656.1: DK will report before the end of February on any actions GridPP should take to comply with GDPR. (UPDATE: DK circulated slides) Ongoing.
663.2: PG will canvas sites to ascertain when they want to spend money and determine how disk will be phased out. Ongoing.
663.3: RJ and DC will advise how the experiments want disk divided for the start of Run 3 (Alice and LHCb are resolved). Ongoing.
663.4: PC will publish our input to Balance of Programmes Review on GridPP website. Ongoing.
663.5: GS will respond on availability for proposed date of 13 September for Tier1 review. Ongoing.

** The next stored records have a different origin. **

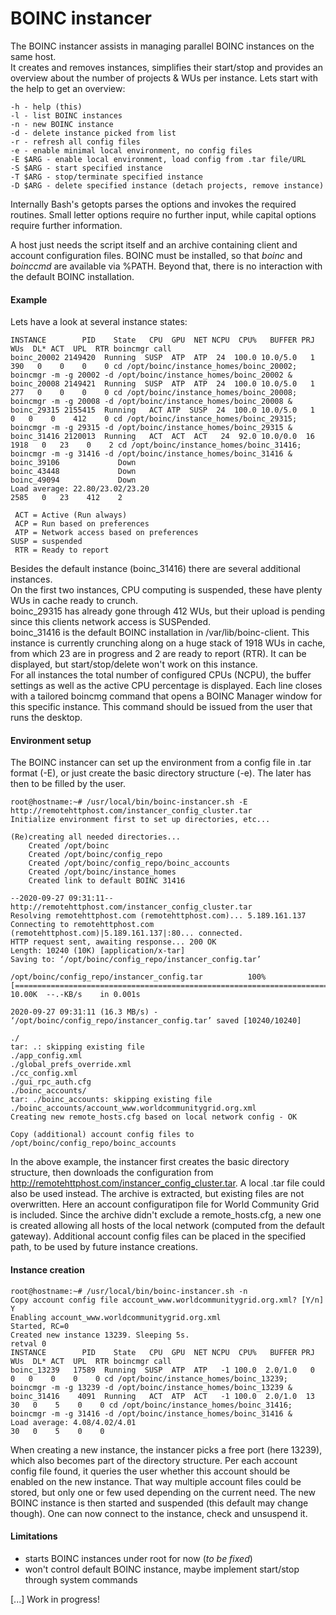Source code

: # BOINC instancer

The BOINC instancer assists in managing parallel BOINC instances on the same host.  
It creates and removes instances, simplifies their start/stop and provides an overview about the number of projects & WUs per instance.
Lets start with the help to get an overview:
```
-h - help (this)
-l - list BOINC instances
-n - new BOINC instance
-d - delete instance picked from list
-r - refresh all config files
-e - enable minimal local environment, no config files
-E $ARG - enable local environment, load config from .tar file/URL
-S $ARG - start specified instance
-T $ARG - stop/terminate specified instance
-D $ARG - delete specified instance (detach projects, remove instance)
```

Internally Bash's getopts parses the options and invokes the required routines. Small letter options require no further input, while capital options require further information.

A host just needs the script itself and an archive containing client and account configuration files. BOINC must be installed, so that *boinc* and *boinccmd* are available via %PATH. Beyond that, there is no interaction with the default BOINC installation. 

#### Example

Lets have a look at several instance states:

```
INSTANCE        PID    State   CPU  GPU  NET NCPU  CPU%   BUFFER PRJ  WUs  DL* ACT  UPL  RTR boincmgr call                                                        
boinc_20002 2149420  Running  SUSP  ATP  ATP  24  100.0 10.0/5.0   1    390   0    0    0    0 cd /opt/boinc/instance_homes/boinc_20002; boincmgr -m -g 20002 -d /opt/boinc/instance_homes/boinc_20002 &
boinc_20008 2149421  Running  SUSP  ATP  ATP  24  100.0 10.0/5.0   1    277   0    0    0    0 cd /opt/boinc/instance_homes/boinc_20008; boincmgr -m -g 20008 -d /opt/boinc/instance_homes/boinc_20008 &
boinc_29315 2155415  Running   ACT ATP  SUSP  24  100.0 10.0/5.0   1    0   0    0    412    0 cd /opt/boinc/instance_homes/boinc_29315; boincmgr -m -g 29315 -d /opt/boinc/instance_homes/boinc_29315 &
boinc_31416 2120013  Running   ACT  ACT  ACT   24  92.0 10.0/0.0  16 1918   0   23    0    2 cd /opt/boinc/instance_homes/boinc_31416; boincmgr -m -g 31416 -d /opt/boinc/instance_homes/boinc_31416 &
boinc_39106             Down
boinc_43448             Down
boinc_49094             Down
Load average: 22.80/23.02/23.20                                      2585   0   23    412    2

 ACT = Active (Run always)
 ACP = Run based on preferences
 ATP = Network access based on preferences
SUSP = suspended
 RTR = Ready to report
```
Besides the default instance (boinc_31416) there are several additional instances.  
On the first two instances, CPU computing is suspended, these have plenty WUs in cache ready to crunch.  
boinc_29315 has already gone through 412 WUs, but their upload is pending since this clients network access is SUSPended.  
boinc_31416 is the default BOINC installation in /var/lib/boinc-client. This instance is currently crunching along on a huge stack of 1918 WUs in cache, from which 23 are in progress and 2 are ready to report (RTR). It can be displayed, but start/stop/delete won't work on this instance.  
For all instances the total number of configured CPUs (NCPU), the buffer settings as well as the active CPU percentage is displayed. Each line closes with a tailored boincmg command that opens a BOINC Manager window for this specific instance. This command should be issued from the user that runs the desktop.

#### Environment setup
The BOINC instancer can set up the environment from a config file in .tar format (-E), or just create the basic directory structure (-e). The later has then to be filled by the user.

```
root@hostname:~# /usr/local/bin/boinc-instancer.sh -E http://remotehttphost.com/instancer_config_cluster.tar
Initialize environment first to set up directories, etc...

(Re)creating all needed directories...
	Created /opt/boinc
	Created /opt/boinc/config_repo
	Created /opt/boinc/config_repo/boinc_accounts
	Created /opt/boinc/instance_homes
	Created link to default BOINC 31416

--2020-09-27 09:31:11--  http://remotehttphost.com/instancer_config_cluster.tar
Resolving remotehttphost.com (remotehttphost.com)... 5.189.161.137
Connecting to remotehttphost.com (remotehttphost.com)|5.189.161.137|:80... connected.
HTTP request sent, awaiting response... 200 OK
Length: 10240 (10K) [application/x-tar]
Saving to: ‘/opt/boinc/config_repo/instancer_config.tar’

/opt/boinc/config_repo/instancer_config.tar          100%[=====================================================================================================================>]  10.00K  --.-KB/s    in 0.001s  

2020-09-27 09:31:11 (16.3 MB/s) - ‘/opt/boinc/config_repo/instancer_config.tar’ saved [10240/10240]

./
tar: .: skipping existing file
./app_config.xml
./global_prefs_override.xml
./cc_config.xml
./gui_rpc_auth.cfg
./boinc_accounts/
tar: ./boinc_accounts: skipping existing file
./boinc_accounts/account_www.worldcommunitygrid.org.xml
Creating new remote_hosts.cfg based on local network config - OK

Copy (additional) account config files to /opt/boinc/config_repo/boinc_accounts
```
In the above example, the instancer first creates the basic directory structure, then downloads the configuration from http://remotehttphost.com/instancer_config_cluster.tar. A local .tar file could also be used instead. The archive is extracted, but existing files are not overwritten. Here an account configuratipon file for World Community Grid is included. Since the archive didn't exclude a remote_hosts.cfg, a new one is created allowing all hosts of the local network (computed from the default gateway). Additional account config files can be placed in the specified path, to be used by future instance creations.

#### Instance creation
```
root@hostname:~# /usr/local/bin/boinc-instancer.sh -n
Copy account config file account_www.worldcommunitygrid.org.xml? [Y/n]
Y
Enabling account_www.worldcommunitygrid.org.xml
Started, RC=0
Created new instance 13239. Sleeping 5s.
retval 0
INSTANCE        PID    State   CPU  GPU  NET NCPU  CPU%   BUFFER PRJ  WUs  DL* ACT  UPL  RTR boincmgr call                                                        
boinc_13239   17589  Running  SUSP  ATP  ATP   -1 100.0  2.0/1.0   0    0   0    0    0    0 cd /opt/boinc/instance_homes/boinc_13239; boincmgr -m -g 13239 -d /opt/boinc/instance_homes/boinc_13239 &
boinc_31416    4091  Running   ACT  ATP  ACT   -1 100.0  2.0/1.0  13   30   0    5    0    0 cd /opt/boinc/instance_homes/boinc_31416; boincmgr -m -g 31416 -d /opt/boinc/instance_homes/boinc_31416 &
Load average: 4.08/4.02/4.01                                           30   0    5    0    0
```

When creating a new instance, the instancer picks a free port (here 13239), which also becomes part of the directory structure. Per each account config file found, it queries the user whether this account should be enabled on the new instance. That way multiple account files could be stored, but only one or few used depending on the current need. The new BOINC instance is then started and suspended (this default may change though). One can now connect to the instance, check and unsuspend it.

#### Limitations
- starts BOINC instances under root for now (*to be fixed*)
- won't control default BOINC instance, maybe implement start/stop through system commands

[...]
Work in progress!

663.8: JC will examine GridPP staff roles/service/areas of expertise. Ongoing.
663.9: AM will share baseline of interfaces he will draw up for UKT0 participating sites before a F2F in June. Ongoing
663.10: AM will share list of interfaces which experiments need to be able to participate in the UKT0 service. Ongoing.
665.1: AD will raise issues relating to (VENDOR) delivery of h/w with Lindsay and Martin
665.2: AD will produce Procurement schedule for the coming FY to build in an additional month to buffer any delays in the future.
665.3: DB will follow up with RJ on the Atlas post.